Not two months in office, as the price of west Texas crude approached $14 a barrel, President Jimmy Carter donned a cardigan to speak candidly about his strategy to face the permanent energy shortage he saw in the nation’s future.
His “fireside chat” is mostly remembered for asking Americans to lower the thermostat to 65F in the daytime and 55F at night, an idea that didn’t go down too well in the bitter winter of 1977.
Environmentalists fondly recall his promise to research solar power and other renewable sources of energy. But the most consequential commitment Carter made that night, alluded to in subsequent speeches and furthered in his energy agenda, was to aggressively develop domestic sources of coal, what James Schlesinger, appointed by Carter to be the nation’s first energy secretary, called America’s “black hope”.
Donald Trump’s America is in a not-too-dissimilar quagmire.

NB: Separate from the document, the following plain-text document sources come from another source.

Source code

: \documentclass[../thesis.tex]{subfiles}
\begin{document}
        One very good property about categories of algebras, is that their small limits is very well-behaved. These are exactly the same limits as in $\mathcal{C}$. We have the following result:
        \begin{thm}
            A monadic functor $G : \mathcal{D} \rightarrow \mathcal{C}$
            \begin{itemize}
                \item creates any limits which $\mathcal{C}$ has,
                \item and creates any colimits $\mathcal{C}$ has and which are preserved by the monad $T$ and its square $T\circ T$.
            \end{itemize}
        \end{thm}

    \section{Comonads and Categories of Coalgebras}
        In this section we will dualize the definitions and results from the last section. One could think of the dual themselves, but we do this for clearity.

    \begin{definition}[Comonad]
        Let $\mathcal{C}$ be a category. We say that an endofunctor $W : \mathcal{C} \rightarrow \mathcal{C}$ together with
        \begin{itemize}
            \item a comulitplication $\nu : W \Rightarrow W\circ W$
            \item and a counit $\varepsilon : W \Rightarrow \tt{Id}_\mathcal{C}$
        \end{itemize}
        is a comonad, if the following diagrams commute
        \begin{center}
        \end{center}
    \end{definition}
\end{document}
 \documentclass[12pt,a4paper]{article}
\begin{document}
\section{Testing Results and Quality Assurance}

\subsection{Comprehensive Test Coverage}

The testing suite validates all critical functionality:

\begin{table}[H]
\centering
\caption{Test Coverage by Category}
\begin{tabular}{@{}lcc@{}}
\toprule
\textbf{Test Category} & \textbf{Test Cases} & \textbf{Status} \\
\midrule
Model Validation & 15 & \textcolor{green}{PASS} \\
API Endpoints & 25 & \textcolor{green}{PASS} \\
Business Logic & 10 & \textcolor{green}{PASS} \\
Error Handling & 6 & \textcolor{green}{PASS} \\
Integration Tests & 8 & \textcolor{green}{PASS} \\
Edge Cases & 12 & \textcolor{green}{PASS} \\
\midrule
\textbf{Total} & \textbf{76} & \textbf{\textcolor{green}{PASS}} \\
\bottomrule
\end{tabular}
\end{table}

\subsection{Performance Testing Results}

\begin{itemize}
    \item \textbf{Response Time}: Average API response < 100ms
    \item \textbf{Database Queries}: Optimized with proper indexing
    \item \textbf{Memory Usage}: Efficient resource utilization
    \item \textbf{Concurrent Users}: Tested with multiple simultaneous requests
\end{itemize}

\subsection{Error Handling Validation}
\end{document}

The price of gasoline is higher than it was in the winter of 1977, after inflation, by some accounts threatening to push inflation to its highest in three years. Though the US economy is much less reliant on energy than it was in the 1970s, fear of stagflation, the unholy mix of recession and high inflation, is in the air again.
And Trump is doubling down on Carter’s old strategy: to push pedal to the metal to develop US fossil fuels.
The energy crisis sparked by the US’s and Israel’s war against Iran makes a strong case for redoubling efforts to replace fossil fuels with renewable energy. Solar and wind power are mostly homemade, not vulnerable to bottlenecks like the strait of Hormuz, where Tehran is throttling the flow of energy the world economy needs.
The rationale is even more powerful in Europe and Asia, which are more dependent on energy imports. Even after the war is over, the new era of global instability (caused largely by the US’s belligerence) could justify investing heavily in renewables to build economic resilience and safeguard national security. As Keir Starmer, the British prime minister put it: “If we took control of our energy and had homegrown renewables, we could stabilise your bills.”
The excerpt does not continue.